By using Irish sounding names for dairies that don’t exist, the discounters are inviting consumers to associate what is their own label milk brand with a particular dairy processing milk from Irish farms.

In fact, both the names Clonbawn Irish dairy and Coolree creamery are own label brands with no connection to a specific dairy. This will not be understood by many shoppers in Lidl and Aldi, and the IFA have a strong point in it being misleading.

This branding strategy isn’t unique to Lidl and Aldi – one of the most successful users of this strategy is Tesco in the UK, who introduced a Boswell farms brand on their own label value range beef.

Previously, the own label value range in Tesco was in unappealing packaging and the rebranding exercise has successfully created a higher value identity for the product.

Processing location

The issue of looking out for the NDC logo moves into different territory. One of the processors of Irish milk is Strathroy dairies, based in Omagh, Co Tyrone. They have an island of Ireland sourcing policy and have become significant players in the liquid milk market on both sides of the border in recent years.

If where milk is processed on the island of Ireland was to become an issue, then it has the potential to take a buyer of milk from Irish farms out of the market, reducing competition in the process.

Cross border trade

Agriculture is the one area where the island of Ireland is very much a single market. That is reflected in the fact that over one-third of all milk from NI farms is processed south of the border and almost 400,000 NI lambs also go to southern factories. This provides the backbone of supply to a number of dairy and sheep processors, and arguably without that supply, less capacity would be maintained in the south.

It works the other way too. As well as the milk Strathroy bring north for processing, approximately 450,000 pigs also go north annually for processing.

Almost 50,000 beef carcases went from the south to NI in 2020 and the introduction of online selling by marts has rejuvenated the live cattle trade from marts to the North as well.

This accounted for over 64,000 cattle either direct to slaughter in NI or for finishing on NI farms.

Beef PGI example

When the debate was ongoing about the PGI grass-fed branding for Irish beef late last year, the IFA adopted an enlightened position by advocating that it apply to beef on the island of Ireland. This would ensure that NI farmers and factories remain strong buyers around the rings in west of Ireland marts, either in person or virtually.

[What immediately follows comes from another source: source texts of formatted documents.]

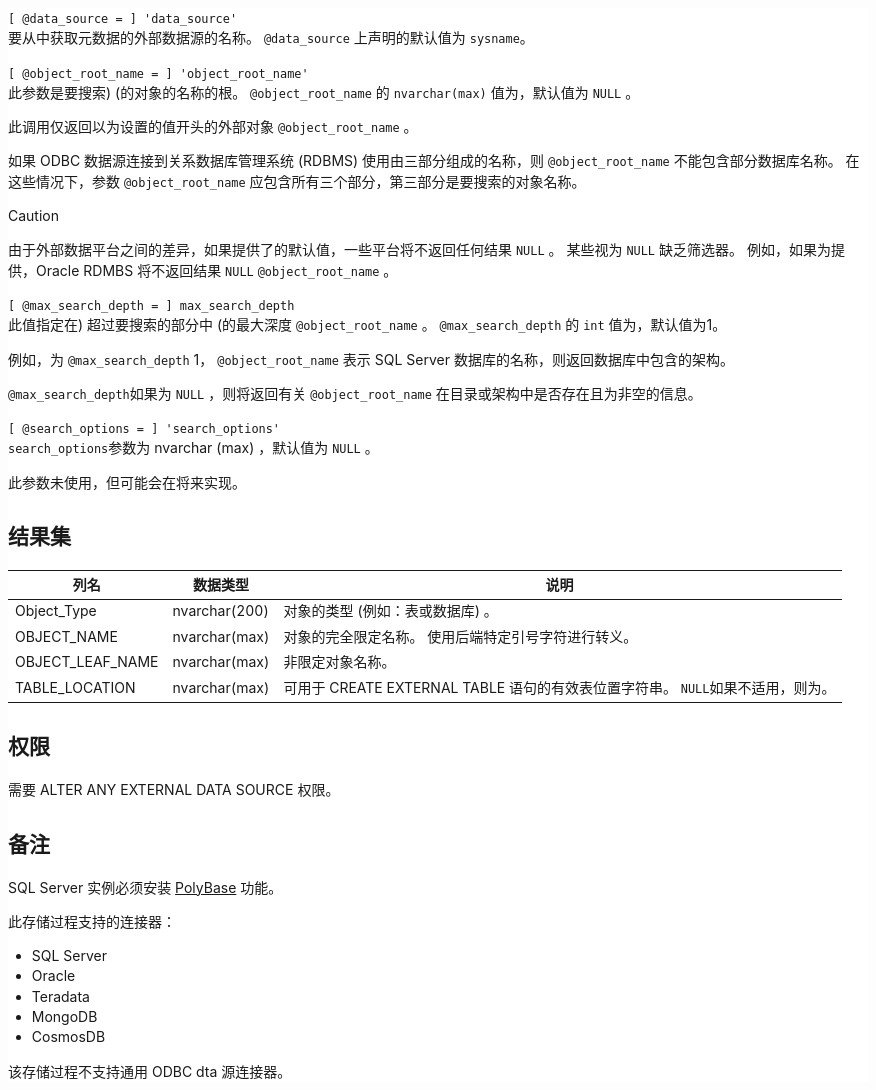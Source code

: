 `[ @data_source = ] 'data_source'`   
要从中获取元数据的外部数据源的名称。 `@data_source` 上声明的默认值为 `sysname`。  

`[ @object_root_name = ] 'object_root_name'`   
此参数是要搜索)  (的对象的名称的根。 `@object_root_name` 的 `nvarchar(max)` 值为，默认值为 `NULL` 。

此调用仅返回以为设置的值开头的外部对象 `@object_root_name` 。

如果 ODBC 数据源连接到关系数据库管理系统 (RDBMS) 使用由三部分组成的名称，则 `@object_root_name` 不能包含部分数据库名称。 在这些情况下，参数 `@object_root_name` 应包含所有三个部分，第三部分是要搜索的对象名称。
> [!CAUTION]
> 由于外部数据平台之间的差异，如果提供了的默认值，一些平台将不返回任何结果 `NULL` 。 某些视为 `NULL` 缺乏筛选器。 例如，如果为提供，Oracle RDMBS 将不返回结果 `NULL` `@object_root_name` 。

`[ @max_search_depth = ] max_search_depth`   
此值指定在) 超过要搜索的部分中 (的最大深度 `@object_root_name` 。 `@max_search_depth` 的 `int` 值为，默认值为1。

例如，为 `@max_search_depth` 1， `@object_root_name` 表示 SQL Server 数据库的名称，则返回数据库中包含的架构。

`@max_search_depth`如果为 `NULL` ，则将返回有关 `@object_root_name` 在目录或架构中是否存在且为非空的信息。

`[ @search_options = ] 'search_options'`   
`search_options`参数为 nvarchar (max) ，默认值为 `NULL` 。

此参数未使用，但可能会在将来实现。

## <a name="result-sets"></a>结果集

| 列名 | 数据类型 | 说明 |
|--|--|--|
| Object_Type | nvarchar(200) | 对象的类型 (例如：表或数据库) 。 |
| OBJECT_NAME | nvarchar(max) | 对象的完全限定名称。 使用后端特定引号字符进行转义。 |
| OBJECT_LEAF_NAME | nvarchar(max) | 非限定对象名称。 |
| TABLE_LOCATION | nvarchar(max) | 可用于 CREATE EXTERNAL TABLE 语句的有效表位置字符串。 `NULL`如果不适用，则为。 |
  
## <a name="permissions"></a>权限

需要 ALTER ANY EXTERNAL DATA SOURCE 权限。  

## <a name="remarks"></a>备注  

SQL Server 实例必须安装  [PolyBase](../../relational-databases/polybase/polybase-guide.md) 功能。

此存储过程支持的连接器：

- SQL Server
- Oracle
- Teradata
- MongoDB
- CosmosDB

该存储过程不支持通用 ODBC dta 源连接器。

The Irish Farmers Journal understands that it isn’t the intention of the IFA to exclude milk processed in NI, rather it is the reality of how use of NDC labelling is confined to the Republic of Ireland.

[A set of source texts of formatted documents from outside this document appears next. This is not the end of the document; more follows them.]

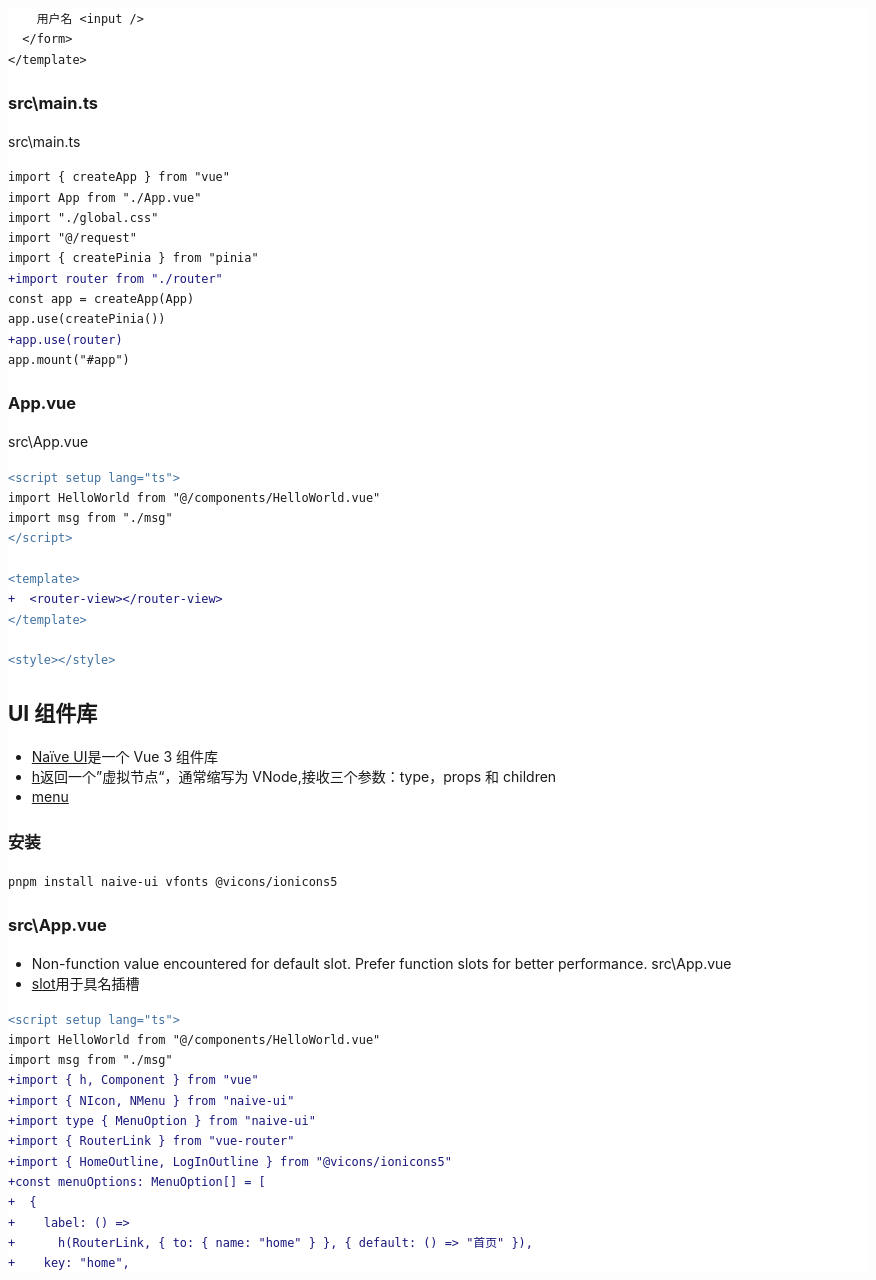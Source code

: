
 ```vue
    用户名 <input />
  </form>
</template>
```
### src\main.ts
src\main.ts
```diff
import { createApp } from "vue"
import App from "./App.vue"
import "./global.css"
import "@/request"
import { createPinia } from "pinia"
+import router from "./router"
const app = createApp(App)
app.use(createPinia())
+app.use(router)
app.mount("#app")
```
### App.vue
src\App.vue
```diff
<script setup lang="ts">
import HelloWorld from "@/components/HelloWorld.vue"
import msg from "./msg"
</script>

<template>
+  <router-view></router-view>
</template>

<style></style>
```
## UI 组件库

- [Naïve UI](https://www.naiveui.com/zh-CN/os-theme)是一个 Vue 3 组件库
- [h](https://v3.cn.vuejs.org/api/global-api.html#h)返回一个”虚拟节点“，通常缩写为 VNode,接收三个参数：type，props 和 children
- [menu](https://www.naiveui.com/zh-CN/os-theme/components/menu)
### 安装
```
pnpm install naive-ui vfonts @vicons/ionicons5
```
### src\App.vue

- Non-function value encountered for default slot. Prefer function slots for better performance. src\App.vue
- [slot](https://v3.cn.vuejs.org/api/built-in-components.html#slot)用于具名插槽
```diff
<script setup lang="ts">
import HelloWorld from "@/components/HelloWorld.vue"
import msg from "./msg"
+import { h, Component } from "vue"
+import { NIcon, NMenu } from "naive-ui"
+import type { MenuOption } from "naive-ui"
+import { RouterLink } from "vue-router"
+import { HomeOutline, LogInOutline } from "@vicons/ionicons5"
+const menuOptions: MenuOption[] = [
+  {
+    label: () =>
+      h(RouterLink, { to: { name: "home" } }, { default: () => "首页" }),
+    key: "home",
```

Its main concern is around the fact that supermarkets are using made up names to brand their own label offering.

Maximise options for route to market

There is, of course, huge frustration in farming circles about how large retail has the ability to devalue the produce from Irish farms. There is an issue every year with supermarkets discounting vegetables in the run up to Christmas and own brand label milk can do the same in the dairy sector.

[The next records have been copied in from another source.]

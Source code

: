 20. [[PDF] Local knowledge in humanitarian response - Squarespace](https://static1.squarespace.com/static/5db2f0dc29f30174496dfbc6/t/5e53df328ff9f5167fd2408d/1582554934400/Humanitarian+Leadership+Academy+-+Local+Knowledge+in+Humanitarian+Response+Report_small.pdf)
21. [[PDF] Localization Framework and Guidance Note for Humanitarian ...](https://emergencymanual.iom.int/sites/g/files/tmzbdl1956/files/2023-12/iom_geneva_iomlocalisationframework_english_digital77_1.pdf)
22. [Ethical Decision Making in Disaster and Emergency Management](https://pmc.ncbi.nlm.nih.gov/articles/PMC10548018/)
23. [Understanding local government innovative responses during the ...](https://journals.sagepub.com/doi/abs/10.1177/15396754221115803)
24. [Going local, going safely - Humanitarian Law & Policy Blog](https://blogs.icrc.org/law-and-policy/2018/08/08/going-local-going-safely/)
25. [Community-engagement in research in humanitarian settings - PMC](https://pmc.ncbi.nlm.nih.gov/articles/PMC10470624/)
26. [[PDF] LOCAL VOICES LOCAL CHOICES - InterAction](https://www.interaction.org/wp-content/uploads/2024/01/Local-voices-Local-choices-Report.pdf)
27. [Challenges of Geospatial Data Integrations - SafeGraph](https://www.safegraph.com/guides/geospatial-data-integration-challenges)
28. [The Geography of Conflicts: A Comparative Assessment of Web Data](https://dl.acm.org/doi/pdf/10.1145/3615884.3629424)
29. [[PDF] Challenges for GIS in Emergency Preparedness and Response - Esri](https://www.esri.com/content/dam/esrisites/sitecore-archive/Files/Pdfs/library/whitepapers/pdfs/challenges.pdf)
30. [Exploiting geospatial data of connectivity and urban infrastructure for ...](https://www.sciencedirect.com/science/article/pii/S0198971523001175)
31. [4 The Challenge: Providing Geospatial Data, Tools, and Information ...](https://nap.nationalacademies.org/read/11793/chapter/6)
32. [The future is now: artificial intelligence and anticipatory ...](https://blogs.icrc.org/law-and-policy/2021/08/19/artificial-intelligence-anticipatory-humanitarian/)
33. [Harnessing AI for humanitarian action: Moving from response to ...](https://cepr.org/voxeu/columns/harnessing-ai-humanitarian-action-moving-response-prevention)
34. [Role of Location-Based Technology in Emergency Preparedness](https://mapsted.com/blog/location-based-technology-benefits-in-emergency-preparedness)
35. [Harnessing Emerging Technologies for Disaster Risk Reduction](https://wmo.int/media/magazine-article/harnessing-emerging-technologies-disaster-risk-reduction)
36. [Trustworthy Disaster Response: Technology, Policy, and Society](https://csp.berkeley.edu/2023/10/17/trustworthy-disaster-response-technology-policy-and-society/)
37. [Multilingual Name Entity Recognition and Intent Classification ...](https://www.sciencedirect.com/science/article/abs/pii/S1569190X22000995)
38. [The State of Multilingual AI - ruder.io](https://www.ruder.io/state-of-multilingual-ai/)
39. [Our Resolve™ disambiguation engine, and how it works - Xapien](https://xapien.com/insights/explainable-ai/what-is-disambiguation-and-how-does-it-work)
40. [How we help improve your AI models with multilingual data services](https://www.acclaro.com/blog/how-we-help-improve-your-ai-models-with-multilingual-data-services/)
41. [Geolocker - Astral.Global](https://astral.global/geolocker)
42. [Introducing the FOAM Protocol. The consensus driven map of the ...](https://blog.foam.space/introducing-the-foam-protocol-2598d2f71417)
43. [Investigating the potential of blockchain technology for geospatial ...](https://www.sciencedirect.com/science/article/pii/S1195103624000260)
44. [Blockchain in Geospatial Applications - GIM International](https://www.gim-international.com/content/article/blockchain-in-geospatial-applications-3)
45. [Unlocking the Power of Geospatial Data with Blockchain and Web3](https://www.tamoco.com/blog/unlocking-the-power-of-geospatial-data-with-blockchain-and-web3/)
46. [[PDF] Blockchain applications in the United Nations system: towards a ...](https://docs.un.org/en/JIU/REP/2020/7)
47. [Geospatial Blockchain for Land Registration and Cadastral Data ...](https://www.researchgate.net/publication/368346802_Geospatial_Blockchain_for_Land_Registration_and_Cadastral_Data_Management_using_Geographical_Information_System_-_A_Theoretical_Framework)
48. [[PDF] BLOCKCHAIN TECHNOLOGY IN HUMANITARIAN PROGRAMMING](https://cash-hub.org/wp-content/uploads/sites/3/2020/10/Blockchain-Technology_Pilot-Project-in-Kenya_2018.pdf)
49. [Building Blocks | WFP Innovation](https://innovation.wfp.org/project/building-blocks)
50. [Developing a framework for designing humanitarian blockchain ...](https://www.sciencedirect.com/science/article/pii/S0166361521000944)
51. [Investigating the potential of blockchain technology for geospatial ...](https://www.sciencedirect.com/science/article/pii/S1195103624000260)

Farm leaders are right to fight to maintain the value of produce coming from Irish farms, but need to be clever in the tactics they employ against the marketing juggernauts in the supermarket sector.

It is correct and commendable to call out misrepresentation in labelling using fictitious places that don’t exist. What should be avoided is doing anything that blocks the route to market options for produce leaving Irish farms.